Instagrammer Jessie Ruane of Jessie Finds doesn't get as stressed about the state of her apartment. "I don't mind living in chaos at all, so the fact that I somehow became a home influencer is pretty funny to me," she noted. And her unit's layout makes containing clutter even more of a challenge. "I also live in a loft, so there is no hiding of any sort of mess," she explained. "I don't have a closet—not a single closet."

mural art in kitchen

Jessie Ruane

Stockpile Photographs

While Ruane is well aware of her natural tendencies, she keeps these concealed on the 'gram. "I rarely show a mess unless it's on purpose, and usually humorously," she commented.

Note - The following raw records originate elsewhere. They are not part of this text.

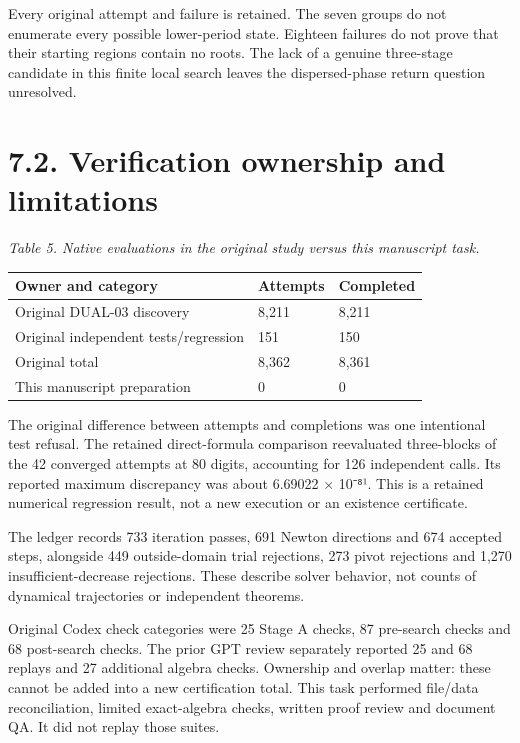 \documentclass[11pt,a4paper]{article}
\begin{document}
Every original attempt and failure is retained. The seven groups do not enumerate every possible lower-period state. Eighteen failures do not prove that their starting regions contain no roots. The lack of a genuine three-stage candidate in this finite local search leaves the dispersed-phase return question unresolved.

\clearpage
\section*{7.2. Verification ownership and limitations}
\par\textit{Table 5. Native evaluations in the original study versus this manuscript task.}
\begingroup\small
\begin{tabularx}{\textwidth}{XXX}
\toprule
Owner and category & Attempts & Completed\\\midrule
Original DUAL-03 discovery & 8,211 & 8,211\\
Original independent tests/regression & 151 & 150\\
Original total & 8,362 & 8,361\\
This manuscript preparation & 0 & 0\\
\bottomrule\end{tabularx}\endgroup\par
The original difference between attempts and completions was one intentional test refusal. The retained direct-formula comparison reevaluated three-blocks of the 42 converged attempts at 80 digits, accounting for 126 independent calls. Its reported maximum discrepancy was about 6.69022 × 10⁻⁸¹. This is a retained numerical regression result, not a new execution or an existence certificate. \cite{D03}

The ledger records 733 iteration passes, 691 Newton directions and 674 accepted steps, alongside 449 outside-domain trial rejections, 273 pivot rejections and 1,270 insufficient-decrease rejections. These describe solver behavior, not counts of dynamical trajectories or independent theorems.

Original Codex check categories were 25 Stage A checks, 87 pre-search checks and 68 post-search checks. The prior GPT review separately reported 25 and 68 replays and 27 additional algebra checks. Ownership and overlap matter: these cannot be added into a new certification total. This task performed file/data reconciliation, limited exact-algebra checks, written proof review and document QA. It did not replay those suites. \cite{REV03}
\end{document}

Days on which her apartment is fully organized and decorated become key for shooting photos. "When I deep clean and style an area, I usually try to take multiple photos and videos while it's looking good ... and then I try to use that content for a few months, and in rare occasions, up to a year," she explained.

Erika Ver of Peony and Honey is also a proponent of this tactic. "My best advice to anyone trying to keep their feeds full of well-styled photos is to batch content," she said. "When a particular room is clean or recently finished and styled, take a bunch of photos and videos capturing each angle of the space. Additionally, you can switch up the styling slightly between shots for a different look. Switch out things like throws, artwork, decorative objects, and pillows to create a whole new look in the same space."

small pink bathroom

Jessie Ruane

Optimize Performance

By now, Ruane also has a strong enough sense of which sections of her apartment her followers favor and can resurface past content featuring these nooks or rooms if necessary. She stated, "If I'm in an engagement lull, I usually post an old video of my bathroom—which is so rarely clean, it has to be old videos—to help it get a spike again."

Ruane hesitates to capture certain areas of her loft and finds that photos of sections that are more completely styled resonate better with her audience. "There are a few spots in my apartment I've hardly shown because they have never felt 'done,' to me," she shared. "I try to make it all feel as complete as possible, or the photos don't really pop and they underperform."

In addition to wanting to keep their followers happy, influencers can also fall into the habit of comparing themselves with their counterparts. "There’s always this underlying pressure to create the perfect IG grid," Ver noted. "It’s not often talked about, but it’s there and very real. How do you not compare your home to the homes of other content creators?"

styled living room coffee table

Erika Wasilewski

Embrace Highs and Lows

Despite this, keeping followers aware of life's highs and lows—and how they affect the state of her home—is important to Ver. "I keep it 100 with my 'Honeys,' as I call my followers. They know when my house is a disaster, I’m stressed, not feeling well—I am open and honest about all of it."

For Ver, posting to her static feed is not a daily practice but a moment in which to showcase well-styled moments around her home. "I treat my feed like a special occasion," she noted. "I dress up a room for it, and I don’t post unless I have something lovely ready to post. I think my people understand that the perfectly styled photos on my feed are that special occasion and a representation of my best days."

cat laying on bed

Erika Wasilewski

Celebrate the Imperfections

Ver urged other influencers to remain open to photo mistakes that may actually enhance their overall product. "Perfection is unattainable, so don’t put pressure on yourself to achieve it," she advised. "I find that people often enjoy the cat that snuck into the photo, the blanket that fell onto the floor, and all the little imperfections of real life. You don’t have to keep a perfectly tidy house all the time, you just have to work the angles!"